**Your assignment**
Each line that contains the word "interactions" is to be copied from the records below.

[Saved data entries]
□ □ □ □ □

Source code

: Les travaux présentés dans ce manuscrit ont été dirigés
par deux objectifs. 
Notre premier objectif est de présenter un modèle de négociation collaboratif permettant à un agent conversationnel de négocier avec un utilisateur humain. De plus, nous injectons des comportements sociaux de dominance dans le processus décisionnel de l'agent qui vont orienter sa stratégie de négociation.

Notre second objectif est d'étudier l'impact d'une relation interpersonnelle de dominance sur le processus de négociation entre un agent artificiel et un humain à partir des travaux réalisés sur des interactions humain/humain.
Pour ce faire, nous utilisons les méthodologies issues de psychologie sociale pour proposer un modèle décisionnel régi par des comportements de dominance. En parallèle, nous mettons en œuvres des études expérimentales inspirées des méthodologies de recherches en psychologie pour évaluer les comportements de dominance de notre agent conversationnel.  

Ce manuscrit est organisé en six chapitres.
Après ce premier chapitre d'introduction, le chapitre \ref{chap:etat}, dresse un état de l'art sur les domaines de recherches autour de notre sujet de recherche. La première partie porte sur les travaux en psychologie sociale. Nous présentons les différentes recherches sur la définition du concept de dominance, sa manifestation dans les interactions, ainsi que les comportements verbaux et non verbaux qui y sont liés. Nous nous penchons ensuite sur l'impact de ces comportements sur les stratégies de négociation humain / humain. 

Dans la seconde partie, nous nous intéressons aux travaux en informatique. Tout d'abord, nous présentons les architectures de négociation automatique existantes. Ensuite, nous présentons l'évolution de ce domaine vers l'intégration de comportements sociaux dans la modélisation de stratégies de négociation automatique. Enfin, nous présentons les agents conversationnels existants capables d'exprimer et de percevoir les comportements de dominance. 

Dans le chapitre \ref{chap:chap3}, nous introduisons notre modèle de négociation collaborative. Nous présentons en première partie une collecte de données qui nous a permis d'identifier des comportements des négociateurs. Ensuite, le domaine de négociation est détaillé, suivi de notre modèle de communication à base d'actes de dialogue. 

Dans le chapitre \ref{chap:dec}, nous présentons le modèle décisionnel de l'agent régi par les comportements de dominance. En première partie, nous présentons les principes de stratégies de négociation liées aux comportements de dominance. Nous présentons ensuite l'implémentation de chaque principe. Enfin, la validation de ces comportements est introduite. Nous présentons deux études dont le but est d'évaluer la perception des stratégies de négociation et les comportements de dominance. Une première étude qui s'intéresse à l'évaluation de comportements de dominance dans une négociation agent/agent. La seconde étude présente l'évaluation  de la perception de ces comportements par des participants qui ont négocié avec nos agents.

□ □ □ □ □

**Your response**
Notre second objectif est d'étudier l'impact d'une relation interpersonnelle de dominance sur le processus de négociation entre un agent artificiel et un humain à partir des travaux réalisés sur des interactions humain/humain.
Après ce premier chapitre d'introduction, le chapitre \ref{chap:etat}, dresse un état de l'art sur les domaines de recherches autour de notre sujet de recherche. La première partie porte sur les travaux en psychologie sociale. Nous présentons les différentes recherches sur la définition du concept de dominance, sa manifestation dans les interactions, ainsi que les comportements verbaux et non verbaux qui y sont liés. Nous nous penchons ensuite sur l'impact de ces comportements sur les stratégies de négociation humain / humain. 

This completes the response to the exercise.